The second claim is that government's ‘failure to honour and abide by Jordan's Principle has resulted in tens of thousands of First Nations youth being denied necessary services and products due to bureaucratic wrangling over which level of government (federal or provincial) or which department within the federal government will cover the costs.’
Jordan’s Principle is a needs-based principle passed by the federal government in 2007 that was to ensure First Nations children living on and off reserve have equitable access to all government funded services.
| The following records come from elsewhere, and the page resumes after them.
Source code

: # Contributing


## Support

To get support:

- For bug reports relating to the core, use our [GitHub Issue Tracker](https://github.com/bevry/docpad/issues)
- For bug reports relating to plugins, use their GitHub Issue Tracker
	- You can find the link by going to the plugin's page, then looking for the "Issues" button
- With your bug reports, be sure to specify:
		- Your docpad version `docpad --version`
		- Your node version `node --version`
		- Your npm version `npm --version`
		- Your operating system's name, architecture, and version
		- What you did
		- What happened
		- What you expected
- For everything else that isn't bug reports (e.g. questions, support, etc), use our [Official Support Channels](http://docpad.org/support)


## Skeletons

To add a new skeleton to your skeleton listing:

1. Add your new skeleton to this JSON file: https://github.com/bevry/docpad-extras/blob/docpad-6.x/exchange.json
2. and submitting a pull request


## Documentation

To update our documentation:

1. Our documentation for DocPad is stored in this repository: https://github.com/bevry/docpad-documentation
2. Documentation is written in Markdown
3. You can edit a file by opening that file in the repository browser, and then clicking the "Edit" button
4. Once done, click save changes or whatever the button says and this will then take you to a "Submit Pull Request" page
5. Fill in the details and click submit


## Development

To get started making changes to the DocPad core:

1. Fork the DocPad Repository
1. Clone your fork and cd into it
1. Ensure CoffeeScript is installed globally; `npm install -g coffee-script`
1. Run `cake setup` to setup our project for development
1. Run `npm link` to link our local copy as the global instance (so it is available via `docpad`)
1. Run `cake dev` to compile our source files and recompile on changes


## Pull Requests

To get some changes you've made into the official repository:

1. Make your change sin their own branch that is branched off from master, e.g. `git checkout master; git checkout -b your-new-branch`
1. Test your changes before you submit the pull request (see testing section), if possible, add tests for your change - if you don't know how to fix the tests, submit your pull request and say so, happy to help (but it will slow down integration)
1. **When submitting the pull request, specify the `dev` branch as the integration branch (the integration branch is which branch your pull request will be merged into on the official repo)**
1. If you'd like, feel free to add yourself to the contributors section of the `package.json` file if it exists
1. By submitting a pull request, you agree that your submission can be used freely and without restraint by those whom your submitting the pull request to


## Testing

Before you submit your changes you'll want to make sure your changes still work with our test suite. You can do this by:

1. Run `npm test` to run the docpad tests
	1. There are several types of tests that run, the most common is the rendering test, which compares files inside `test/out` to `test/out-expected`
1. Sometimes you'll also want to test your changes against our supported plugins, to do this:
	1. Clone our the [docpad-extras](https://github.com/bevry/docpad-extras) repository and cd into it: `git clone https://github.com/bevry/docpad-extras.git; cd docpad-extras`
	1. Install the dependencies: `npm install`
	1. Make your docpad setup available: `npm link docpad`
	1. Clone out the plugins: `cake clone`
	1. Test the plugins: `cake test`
“Jordan’s Principle is admitted by the Crown to be a “legal requirement” on it and thus a duty that carries civil consequences,” according to the statement of claim. “However, the Crown has essentially ignored Jordan’s Principle and thereby denied crucial services and products to tens of thousands of First Nations children in breach of Jordan’s Principle.”
In the Canadian Human Rights Tribunal landmark decision of First Nations Child and Family Caring Society of Canada et al. v. Canada, it said both practices constitute systemic discrimination against First Nations youth, contrary to section 5 of the Canadian Human Rights Act.
"This class action provides a clear and pressing opportunity for this government to demonstrate its true commitment to these principles, to the Calls to Action of the Truth and Reconciliation Commission, and to the goals of reconciliation with First Nations,” David Sterns, counsel for the class, said.